El escaso contenido tecnológico de nuestro patrón de crecimiento hace que, a diferencia de lo que sucede en otros países, la recompensa por estudiar sea cada vez menor en España. La demanda de universitarios es insuficiente para cubrir la oferta, lo que hace que una quinta parte se dedique a labores poco cualificadas. Nace así la figura del ‘mileurista’, que se ha convertido en un fenómeno de larga duración. Su situación contrasta con el Olimpo de nuestro mercado laboral: los máximos ejecutivos de las empresas del selectivo Ibex – 35. Las retribuciones de este colectivo – incluidas pensiones y otras regalías – se han disparado en los últimos años, superando en algunos casos los 14 millones de euros anuales. Esta escalada no es ajena al fracaso de una autorregulación basada en códigos de conducta. La realidad demuestra que no se cumplen, debido a la falta de mecanismos disuasorios, más allá de las denuncias de la prensa especializada.
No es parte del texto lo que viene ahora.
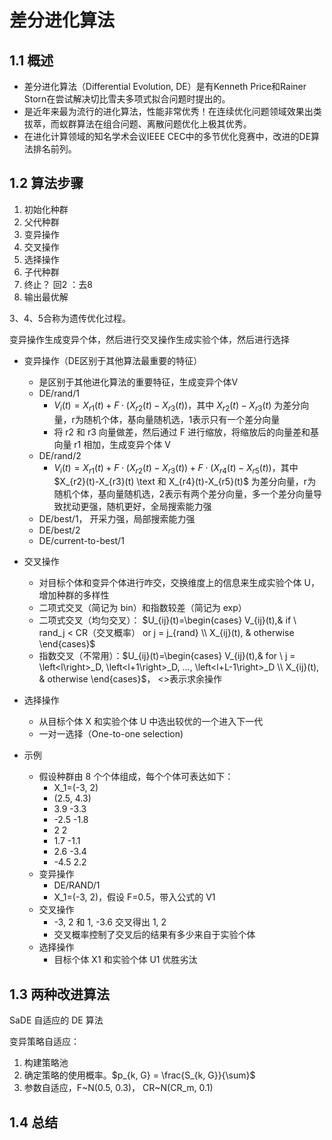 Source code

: # 差分进化算法

## 1.1 概述

* 差分进化算法（Differential Evolution, DE）是有Kenneth Price和Rainer Storn在尝试解决切比雪夫多项式拟合问题时提出的。
* 是近年来最为流行的进化算法，性能非常优秀！在连续优化问题领域效果出类拔萃，而蚁群算法在组合问题、离散问题优化上极其优秀。
* 在进化计算领域的知名学术会议IEEE CEC中的多节优化竞赛中，改进的DE算法排名前列。

## 1.2 算法步骤

1. 初始化种群
2. 父代种群
3. 变异操作
4. 交叉操作
5. 选择操作
6. 子代种群
7. 终止？ 回2 ：去8
8. 输出最优解

3、4、5合称为遗传优化过程。

变异操作生成变异个体，然后进行交叉操作生成实验个体，然后进行选择

* 变异操作（DE区别于其他算法最重要的特征）

  * 是区别于其他进化算法的重要特征，生成变异个体V
  * DE/rand/1
    * $V_i(t)=X_{r1}(t)+F \cdot (X_{r2}(t)-X_{r3}(t))$，其中 $X_{r2}(t)-X_{r3}(t)$ 为差分向量，r为随机个体，基向量随机选，1表示只有一个差分向量
    * 将 r2 和 r3 向量做差，然后通过 F 进行缩放，将缩放后的向量差和基向量 r1 相加，生成变异个体 V
  * DE/rand/2
    * $V_i(t)=X_{r1}(t)+F \cdot (X_{r2}(t)-X_{r3}(t))+F \cdot (X_{r4}(t)-X_{r5}(t))$，其中 $X_{r2}(t)-X_{r3}(t) \text 和 X_{r4}(t)-X_{r5}(t)$ 为差分向量，r为随机个体，基向量随机选，2表示有两个差分向量，多一个差分向量导致扰动更强，随机更好，全局搜索能力强
  * DE/best/1， 开采力强，局部搜索能力强
  * DE/best/2
  * DE/current-to-best/1

* 交叉操作

  * 对目标个体和变异个体进行咋交，交换维度上的信息来生成实验个体 U，增加种群的多样性
  * 二项式交叉（简记为 bin）和指数较差（简记为 exp）
  * 二项式交叉（均匀交叉）： $U_{ij}(t)=\begin{cases} V_{ij}(t),& if \  rand_j < CR（交叉概率） or j = j_{rand} \\ X_{ij}(t), & otherwise \end{cases}$
  * 指数交叉（不常用）：$U_{ij}(t)=\begin{cases} V_{ij}(t),& for \  j = \left<l\right>_D, \left<l+1\right>_D, ..., \left<l+L-1\right>_D \\ X_{ij}(t), & otherwise \end{cases}$， <>表示求余操作

* 选择操作

  * 从目标个体 X 和实验个体 U 中选出较优的一个进入下一代
  * 一对一选择（One-to-one selection)

* 示例

  * 假设种群由 8 个个体组成，每个个体可表达如下：
    * X_1=(-3, 2)
    * (2.5, 4.3)
    * 3.9 -3.3
    * -2.5 -1.8
    * 2 2
    * 1.7 -1.1
    * 2.6 -3.4
    * -4.5 2.2
  * 变异操作
    * DE/RAND/1
    * X_1=(-3, 2)，假设 F=0.5，带入公式的 V1
  * 交叉操作
    * -3, 2 和 1, -3.6 交叉得出 1, 2
    * 交叉概率控制了交叉后的结果有多少来自于实验个体
  * 选择操作
    * 目标个体 X1 和实验个体 U1 优胜劣汰

  

## 1.3 两种改进算法

SaDE 自适应的 DE 算法

变异策略自适应：

1. 构建策略池
2. 确定策略的使用概率。$p_{k, G} = \frac{S_{k, G}}{\sum}$
3. 参数自适应，F~N(0.5, 0.3)， CR~N(CR_m, 0.1)

## 1.4 总结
No le faltaba razón al viejo Marx cuando criticaba las dificultades del capitalismo para repartir con equidad el valor añadido. Paradójicamente, en fases de crisis como la actual, dada la acusada volatilidad cíclica de los beneficios empresariales, la mejor manera de defender la participación del trabajo en la renta es a través de la moderación salarial. En caso contrario, el peso del ajuste recaerá sobre el empleo, lo que sería mucho peor para el conjunto de los trabajadores.
Pero esa moderación salarial debería extenderse a todos, incluidos los directivos. El Gobierno no puede, mientras pide al país que se apriete el cinturón, silenciar que unos pocos perciben retribuciones de escándalo. Al proceder así siembra un clima de sospecha que daña su legitimidad democrática. Es tiempo ya de que reconozca la magnitud de la crisis y abra un debate sobre los costes y beneficios de sus propuestas de reforma.